Tema aparte son los susodichos créditos de carbono, los cuales, de manera muy pedestre, se pueden definir como un valor de cambio por el que se paga por contaminar, pero no como una multa como comúnmente se entiende, sino que estos créditos respaldan medidas como las mencionadas anteriormente, las cuales sabemos que son de dudoso rendimiento. Es decir, si un dólar está respaldado por el poder de los Estados Unidos, un crédito de carbono está respaldado, por ejemplo, por una hectárea plantada de árboles, o de manera más burda, los créditos de carbono son a la reducción de emisiones lo que criptomonedas meme como $DOGE son a lo monetario. Además, hay que considerar que su número se reduce paulatinamente según nos acerquemos a 2050, ya que la idea es que el esfuerzo en reducción de emisiones se centre en medidas activas y no se recurra a la mera compra de indulgencias climáticas. Por ende, tampoco son una opción a gran escala.
Pero analizando en concreto lo que supone en la práctica para España, tenemos que nuestro país se ha comprometido según el Plan Nacional de Adaptación al Cambio Climático (PNACC) 2021-2030 a alcanzar la neutralidad en 2040, 10 años antes de lo necesario, la mayoría de la reducción de emisiones se conseguirán vía hacer que el mix energético sea 100% renovable. Según los últimos datos publicados por el Gobierno en su inventario nacional de emisiones para el UNFCC en 2021, España emitió en 2019, último año disponible y usado como referencia, un total de 315 megatoneladas de dióxido de carbono equivalente (MtCO2eq, medida estándar internacional que sintetiza todas las emisiones de GEI como equivalentes a emisiones de CO2).

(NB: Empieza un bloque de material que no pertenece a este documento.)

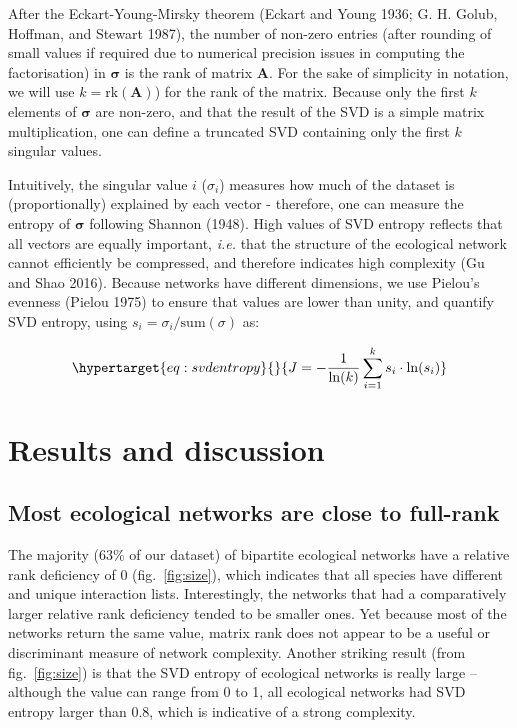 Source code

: \documentclass[10pt,oneside]{article}
\begin{document}
After the Eckart-Young-Mirsky theorem (Eckart and Young 1936; G. H.
Golub, Hoffman, and Stewart 1987), the number of non-zero entries (after
rounding of small values if required due to numerical precision issues
in computing the factorisation) in \(\mathbf{\sigma}\) is the rank of
matrix \(\mathbf{A}\). For the sake of simplicity in notation, we will
use \(k = \text{rk}(\mathbf{A})\)) for the rank of the matrix. Because
only the first \(k\) elements of \(\mathbf{\sigma}\) are non-zero, and
that the result of the SVD is a simple matrix multiplication, one can
define a truncated SVD containing only the first \(k\) singular values.

Intuitively, the singular value \(i\) (\(\sigma_i\)) measures how much
of the dataset is (proportionally) explained by each vector - therefore,
one can measure the entropy of \(\mathbf{\sigma}\) following Shannon
(1948). High values of SVD entropy reflects that all vectors are equally
important, \emph{i.e.} that the structure of the ecological network
cannot efficiently be compressed, and therefore indicates high
complexity (Gu and Shao 2016). Because networks have different
dimensions, we use Pielou's evenness (Pielou 1975) to ensure that values
are lower than unity, and quantify SVD entropy, using
\(s_i = \sigma_i/\text{sum}(\sigma)\) as:

\begin{equation}\protect\hypertarget{eq:svdentropy}{}{J = -\frac{1}{\ln(k)}\sum_{i=1}^k s_i\cdot\ln(s_i)}\label{eq:svdentropy}\end{equation}

\hypertarget{results-and-discussion}{%
\section{Results and discussion}\label{results-and-discussion}}

\hypertarget{most-ecological-networks-are-close-to-full-rank}{%
\subsection{Most ecological networks are close to
full-rank}\label{most-ecological-networks-are-close-to-full-rank}}

The majority (63\% of our dataset) of bipartite ecological networks have
a relative rank deficiency of 0 (fig.~\ref{fig:size}), which indicates
that all species have different and unique interaction lists.
Interestingly, the networks that had a comparatively larger relative
rank deficiency tended to be smaller ones. Yet because most of the
networks return the same value, matrix rank does not appear to be a
useful or discriminant measure of network complexity. Another striking
result (from fig.~\ref{fig:size}) is that the SVD entropy of ecological
networks is really large -- although the value can range from 0 to 1,
all ecological networks had SVD entropy larger than 0.8, which is
indicative of a strong complexity.
\end{document}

Aunque la industria de la energía de manera aislada es responsable del 14% de emisiones de GEI, cuando se introduce en el resto de los sectores económicos, la energía supone un 75% de éstas. El 25% restante corresponde a los denominados procesos no relacionados con el consumo de energía (IPPU por sus siglas en inglés) en un 8,3%, un 12% a la agricultura y un 4,4% a residuos. Tras eliminar el 75% de las 315 MtCO2eq, nos quedan aproximadamente 79 del resto de sectores, las cuales serán reducidas a 29 para 2040, siendo este último remanente asumible por el medio natural español según los planes del Gobierno. Si se examina cómo se va a pasar de las 79 a las 29 MtCO2eq, el PNACC no es particularmente claro, por ejemplo, en la parte dedicada a la industria y servicios del Anexo I, el mayor grado de detalle se da en la línea de acción 12.3, la cual dice lo siguiente:
«La generalización de la adaptación pasa por ofrecer nuevos productos y servicios que permitan un aumento de la resiliencia de la sociedad: desde tecnologías medioambientales a materiales de construcción y aislamiento. Asimismo, se deberá promover el desarrollo de servicios innovadores que faciliten la adopción de medidas de adaptación en los diferentes ámbitos, desde el conocimiento de las proyecciones de cambio climático hasta el asesoramiento a las empresas para el desarrollo de medidas concretas».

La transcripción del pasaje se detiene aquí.